Remove certain lines (with ---- and empty lines) from txt file using readLines() or read_lines()


I have this text file called textdata.txt:

TREATMENT DATA

------------------------------------
A: Text1
B: Text2

C: Text3
D: Text4

E: Text5
F: Text6
G: Text7

I would like to remove the whole line with --------- and the empty lines using readLines or read_lines:

When I use readLines("textdata.txt") I get:

 [1] "TREATMENT DATA"                      
 [2] ""                                    
 [3] "------------------------------------"
 [4] "A: Text1"                            
 [5] "B: Text2"                            
 [6] ""                                    
 [7] "C: Text3"                            
 [8] "D: Text4"                            
 [9] ""                                    
[10] "E: Text5"                            
[11] "F: Text6"                            
[12] "G: Text7"  

I would like to have, expected output:

 [1] "TREATMENT DATA"                      
 [2] "A: Text1"                            
 [3] "B: Text2"                                                               
 [4] "C: Text3"                            
 [5] "D: Text4"                                                             
 [6] "E: Text5"                            
 [7] "F: Text6"                            
 [8] "G: Text7"                                                             

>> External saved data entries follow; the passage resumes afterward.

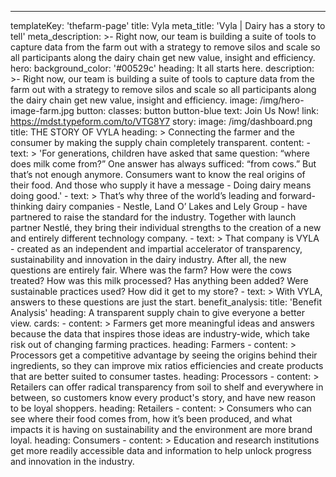 ---
templateKey: 'thefarm-page'
title: Vyla
meta_title: 'Vyla | Dairy has a story to tell'
meta_description: >-
  Right now, our team is building a suite of tools to capture data from the farm out with a strategy to remove silos and scale so all participants along the dairy chain get new value, insight and efficiency.
hero:
  background_color: '#00529c'
  heading: It all starts here.
  description: >-
    Right now, our team is building a suite of tools to capture data from the farm out with a strategy to remove silos and scale so all participants along the dairy chain get new value, insight and efficiency.
  image: /img/hero-image-farm.jpg
  button:
    classes: button button-blue
    text: Join Us Now!
    link: https://mdst.typeform.com/to/VTG8Y7
story:
  image: /img/dashboard.png
  title: THE STORY OF VYLA
  heading: >
    Connecting the farmer and the consumer by making the supply chain completely transparent.
  content:
    - text: >
        'For generations, children have asked that same question: “where does milk come from?” One answer has always sufficed: “from cows.” But that’s not enough anymore. Consumers want to know the real origins of their food. And those who supply it have a message - Doing dairy means doing good.'
    - text: >
        That’s why three of the world’s leading and forward-thinking dairy companies - Nestle, Land O’ Lakes and Lely Group - have partnered to raise the standard for the industry. Together with launch partner Nestlé, they bring their individual strengths to the creation of a new and entirely different technology company.
    - text: >
        That company is VYLA - created as an independent and impartial accelerator of transparency, sustainability and innovation in the dairy industry. After all, the new questions are entirely fair. Where was the farm? How were the cows treated? How was this milk processed? Has anything been added? Were sustainable practices used? How did it get to my store?
    - text: >
        With VYLA, answers to these questions are just the start.
benefit_analysis:
  title: 'Benefit Analysis'
  heading: A transparent supply chain to give everyone a better view.
  cards:
    - content: >
        Farmers get more meaningful ideas and answers because the data that
        inspires those ideas are industry-wide, which take risk out of changing
        farming practices.
      heading: Farmers
    - content: >
        Processors get a competitive advantage by seeing the origins behind
        their ingredients, so they can improve mix ratios efficiencies and create
        products that are better suited to consumer tastes.
      heading: Processors
    - content: >
        Retailers can offer radical transparency from soil to shelf and
        everywhere in between, so customers know every product's story, and have
        new reason to be loyal shoppers.
      heading: Retailers
    - content: >
        Consumers who can see where their food comes from, how it’s been
        produced, and what impacts it is having on sustainability and the
        environment are  more brand loyal.
      heading: Consumers
    - content: >
        Education and research institutions get
        more readily accessible data and information
        to help unlock progress and innovation in the
        industry.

Background: I have de facto no experience handling files with R. The basic idea is to get a .txt format from which I can load multiple text files stored in a folder to one dataframe.


Solution

  • 1) read.table If we can assume that the only occurrence of - is where shown in the question and if ? does not occur anywhere in the file then this will read in the data regarding every line as a single field and throwing away the header. Since - is the comment character lines with only - are regarded as blank and those will be thrown away. This reads the file into a one columnn data frame and the [[1]] returns that column as a character vector. If you want to keep the header omit header=TRUE.

    read.table("myfile", sep = "?", comment.char = "-", header = TRUE)[[1]]
    

    2) grep Another possibility is to read in the file and then remove lines that are empty or contain only - characters.

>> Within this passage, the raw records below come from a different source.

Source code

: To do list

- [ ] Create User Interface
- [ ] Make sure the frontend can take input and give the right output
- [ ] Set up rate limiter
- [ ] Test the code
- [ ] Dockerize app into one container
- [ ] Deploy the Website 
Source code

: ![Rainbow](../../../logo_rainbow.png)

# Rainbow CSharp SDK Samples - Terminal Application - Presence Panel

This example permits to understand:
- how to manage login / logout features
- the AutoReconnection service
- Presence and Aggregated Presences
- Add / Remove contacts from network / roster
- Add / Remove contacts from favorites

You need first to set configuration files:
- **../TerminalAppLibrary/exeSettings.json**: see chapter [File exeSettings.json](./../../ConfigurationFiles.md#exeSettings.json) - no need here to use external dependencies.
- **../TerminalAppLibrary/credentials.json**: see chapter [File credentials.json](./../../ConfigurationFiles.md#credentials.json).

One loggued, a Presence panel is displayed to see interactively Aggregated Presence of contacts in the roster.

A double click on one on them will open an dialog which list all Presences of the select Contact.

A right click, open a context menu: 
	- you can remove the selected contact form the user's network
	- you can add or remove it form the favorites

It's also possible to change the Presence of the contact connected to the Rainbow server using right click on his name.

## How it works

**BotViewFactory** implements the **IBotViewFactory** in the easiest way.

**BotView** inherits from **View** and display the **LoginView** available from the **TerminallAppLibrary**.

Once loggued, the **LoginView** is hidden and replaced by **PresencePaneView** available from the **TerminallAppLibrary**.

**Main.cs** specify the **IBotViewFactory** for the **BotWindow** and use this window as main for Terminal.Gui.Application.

    grep("^-*$", readLines("myfile"), invert = TRUE, value = TRUE)
    

    3) pipe We could process the input using a filter and then pipe that into R. On Windows grep is found in C:\Rtools40\usr\bin if you have Rtools40 installed but if it is not on your path either use the complete path or if you don't have it at all replace grep with findstr. If on UNIX/Linux the escaping may vary according to which shell you are using.

    readLines(pipe('grep -v "^-*$" myfile'))